Just talked to Tim Pavlechko, who chairs the selection committee for the NCAA tournament, and he laid out the panel’s process for selecting Brown over Loyola for the ninth and final at-large bid.

Essentially, both teams had impressive records. Although the Greyhounds’ strength of schedule was superior to Brown’s (No. 3 for Loyola compared to No. 32 for the Bears, according to laxpower.com), the gap in their RPIs wasn’t as dramatic (No. 9 for the Greyhounds compared to No. 12 for Brown, according to the NCAA).

The clincher was that the Bears had wins against two tournament teams in Cornell and Massachusetts, while Loyola did not.

"Loyola played a very strong schedule. They had a great year," Pavlechko said. "But they had some losses. They lost to a common opponent – UMass – with Brown. There are some of those other quality wins as you mentioned. There was a quality win [against Cornell] that wasn’t on Loyola’s resume. I’m not saying that’s the ultimate thing. It was the total breadth of work, scope of the season, and all the selection tools of trying to differentiate teams for that last slot."

There seemed to be some consternation that quality wins were being given as much value as strength of schedule and RPI, but Pavlechko pointed out that significant wins are as much a part of the criteria as strength of schedule, RPI, won-loss record and other factors.

"The RPI is certainly a tool for the committee to look at," Pavlechko said. "Strength of schedule is a tool and quality wins and what’s your record against those ranked teams. ... It’s not one thing. They’re all tools that we don’t have in priority order on purpose because otherwise, we could just run the computer and that’s who’s in. I don’t think that’s fair to student-athletes who are on the positive side or negative side of some very tough decisions."

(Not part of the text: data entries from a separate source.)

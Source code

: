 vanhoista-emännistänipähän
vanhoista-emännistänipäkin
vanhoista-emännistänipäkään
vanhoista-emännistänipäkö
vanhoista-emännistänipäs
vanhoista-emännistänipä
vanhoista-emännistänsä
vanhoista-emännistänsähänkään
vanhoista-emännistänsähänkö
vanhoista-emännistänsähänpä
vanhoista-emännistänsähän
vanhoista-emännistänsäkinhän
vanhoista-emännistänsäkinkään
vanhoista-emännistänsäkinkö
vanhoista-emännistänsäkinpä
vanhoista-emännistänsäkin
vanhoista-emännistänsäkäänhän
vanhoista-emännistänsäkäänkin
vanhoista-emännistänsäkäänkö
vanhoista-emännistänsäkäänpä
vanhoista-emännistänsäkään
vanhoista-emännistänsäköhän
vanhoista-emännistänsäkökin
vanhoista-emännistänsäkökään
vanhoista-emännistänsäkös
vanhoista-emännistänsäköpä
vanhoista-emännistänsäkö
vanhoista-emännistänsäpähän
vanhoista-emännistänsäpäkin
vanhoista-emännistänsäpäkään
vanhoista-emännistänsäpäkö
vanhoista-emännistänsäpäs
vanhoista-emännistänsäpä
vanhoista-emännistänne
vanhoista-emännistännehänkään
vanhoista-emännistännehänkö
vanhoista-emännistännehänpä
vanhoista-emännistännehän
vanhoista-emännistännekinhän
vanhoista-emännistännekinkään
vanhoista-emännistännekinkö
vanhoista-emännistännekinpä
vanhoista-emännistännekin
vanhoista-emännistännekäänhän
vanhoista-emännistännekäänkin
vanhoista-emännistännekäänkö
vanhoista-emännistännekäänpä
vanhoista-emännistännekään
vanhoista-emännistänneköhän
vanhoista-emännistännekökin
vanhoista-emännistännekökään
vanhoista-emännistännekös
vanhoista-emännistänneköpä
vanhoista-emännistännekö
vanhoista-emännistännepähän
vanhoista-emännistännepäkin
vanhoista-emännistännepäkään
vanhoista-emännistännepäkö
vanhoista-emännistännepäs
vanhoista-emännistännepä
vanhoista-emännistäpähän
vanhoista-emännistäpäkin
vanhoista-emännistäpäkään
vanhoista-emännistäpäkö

A little later, Pavlechko said, "I think what you found was there were a lot of similarities in terms of strength of schedule for a lot of teams, and so there was a lot more criteria going into play that were differentiating teams. I will say this: that RPI and strength of schedule was certainly a factor, but it was also not the quantitative [end]. You’re looking at the whole picture, what a team has done throughout the year."